In other words, a dataset may be incomplete. In spite of this limitation, we want to discuss an inductor's performance on consistent datasets. One route is to put a measure on the set of training sets and only consider high-measure subsets.

Definition

Let $(X, \mathcal{X} )$ and $(Y, \mathcal{Y} )$ be measurable spaces and $R$ be a relation on $X \times Y$. Let $\mu : \mathcal{X} \times \mathcal{Y} \to [0, 1]$ be a probability measure so that $\mathcal{D} = (X \times Y, \mathcal{X} \times \mathcal{Y} , \mu )$ is a probability space.

If $\mu (B) = 0$ for all $B \subset \relcomplement{R}{X \times Y}$, then we call $\mathcal{D} $ a probabilistic dataset model for $R$. In other words, $\mu $ gives zero measure to any set of points not in the relation. Equivalently, $\mu (R) = 1$; or we observe a pair in $R$ almost surely.
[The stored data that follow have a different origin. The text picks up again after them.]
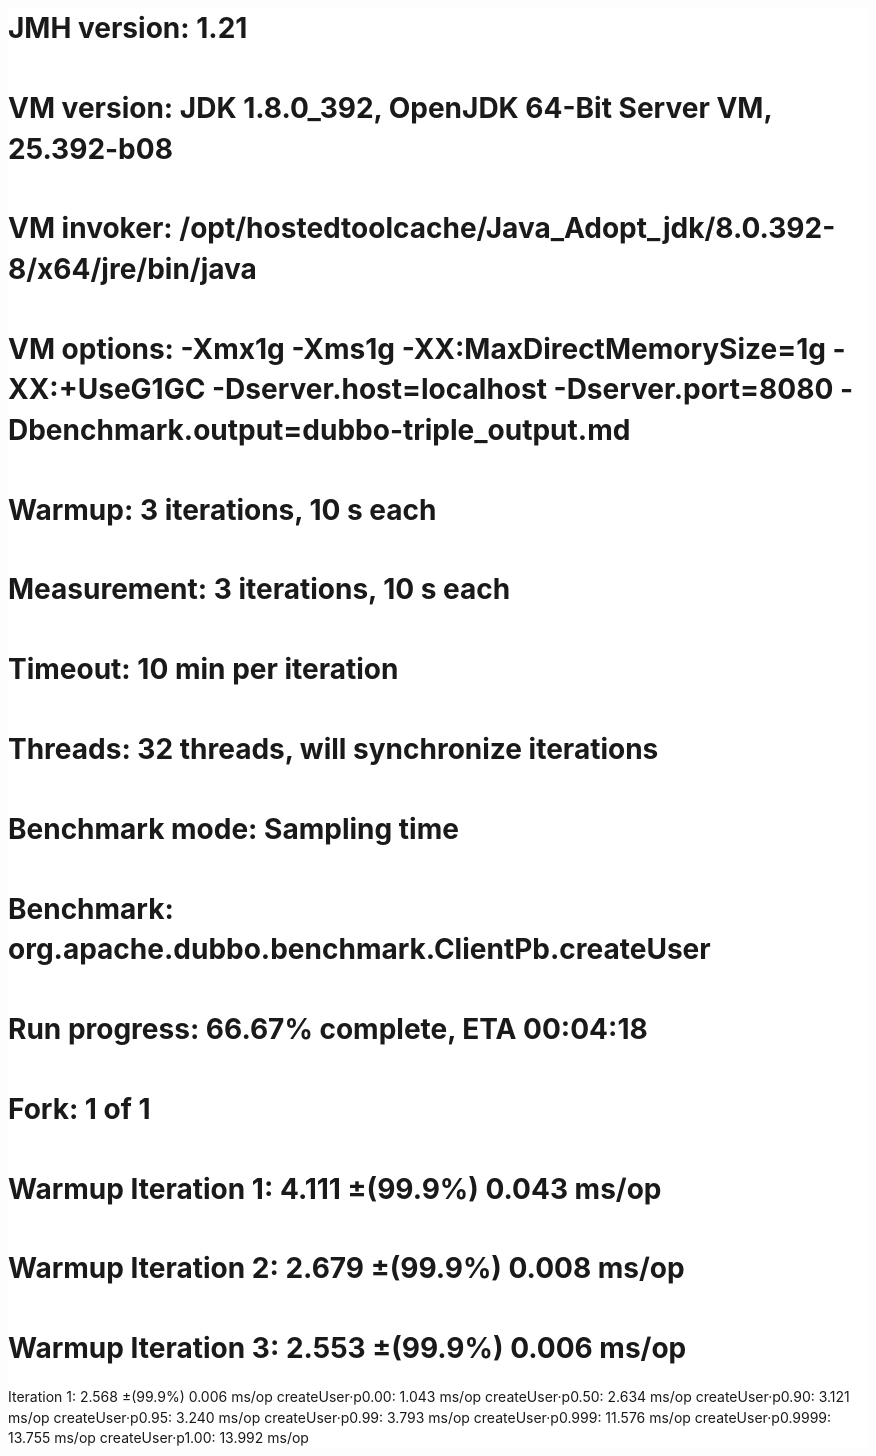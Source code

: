 
# JMH version: 1.21
# VM version: JDK 1.8.0_392, OpenJDK 64-Bit Server VM, 25.392-b08
# VM invoker: /opt/hostedtoolcache/Java_Adopt_jdk/8.0.392-8/x64/jre/bin/java
# VM options: -Xmx1g -Xms1g -XX:MaxDirectMemorySize=1g -XX:+UseG1GC -Dserver.host=localhost -Dserver.port=8080 -Dbenchmark.output=dubbo-triple_output.md
# Warmup: 3 iterations, 10 s each
# Measurement: 3 iterations, 10 s each
# Timeout: 10 min per iteration
# Threads: 32 threads, will synchronize iterations
# Benchmark mode: Sampling time
# Benchmark: org.apache.dubbo.benchmark.ClientPb.createUser

# Run progress: 66.67% complete, ETA 00:04:18
# Fork: 1 of 1
# Warmup Iteration   1: 4.111 ±(99.9%) 0.043 ms/op
# Warmup Iteration   2: 2.679 ±(99.9%) 0.008 ms/op
# Warmup Iteration   3: 2.553 ±(99.9%) 0.006 ms/op
Iteration   1: 2.568 ±(99.9%) 0.006 ms/op
                 createUser·p0.00:   1.043 ms/op
                 createUser·p0.50:   2.634 ms/op
                 createUser·p0.90:   3.121 ms/op
                 createUser·p0.95:   3.240 ms/op
                 createUser·p0.99:   3.793 ms/op
                 createUser·p0.999:  11.576 ms/op
                 createUser·p0.9999: 13.755 ms/op
                 createUser·p1.00:   13.992 ms/op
If $R$ is functional, then we call $\mathcal{D} $ a supervised probabilistic dataset model. In this case, since there is a functional relation between $X$ and $Y$, we call the marginal measure $\mu _X: \mathcal{X} \to [0, 1]$ the data-generating distribution or underlying distribution since $\mu (A) = \mu _X(\Set*{x \in X}{(x, y) \in A)})$. In this case we call the (functional) relation $R$ the correct labeling function. Many authors refer to a supervised probabilistic data model as the statistical learning (theory) framework.

Probable datasets

For datasets of size $n$, we use the product measure $((X \times Y)^n, (\mathcal{X} \times \mathcal{Y} )^n, \mu ^n)$. We interpret this measure as modeling independent and identically distributed elements of $R$.

For $\delta \in (0, 1)$, $\mathcal{S} \subset (X \times Y)^n$ is $1 - \delta $-probable if $\mu ^n(S) \geq 1 - \delta $. We call $\delta $ the confidence parameter. If $\delta $ is small, we interpret $\mathcal{S} $ as a set of “reasonable” datasets.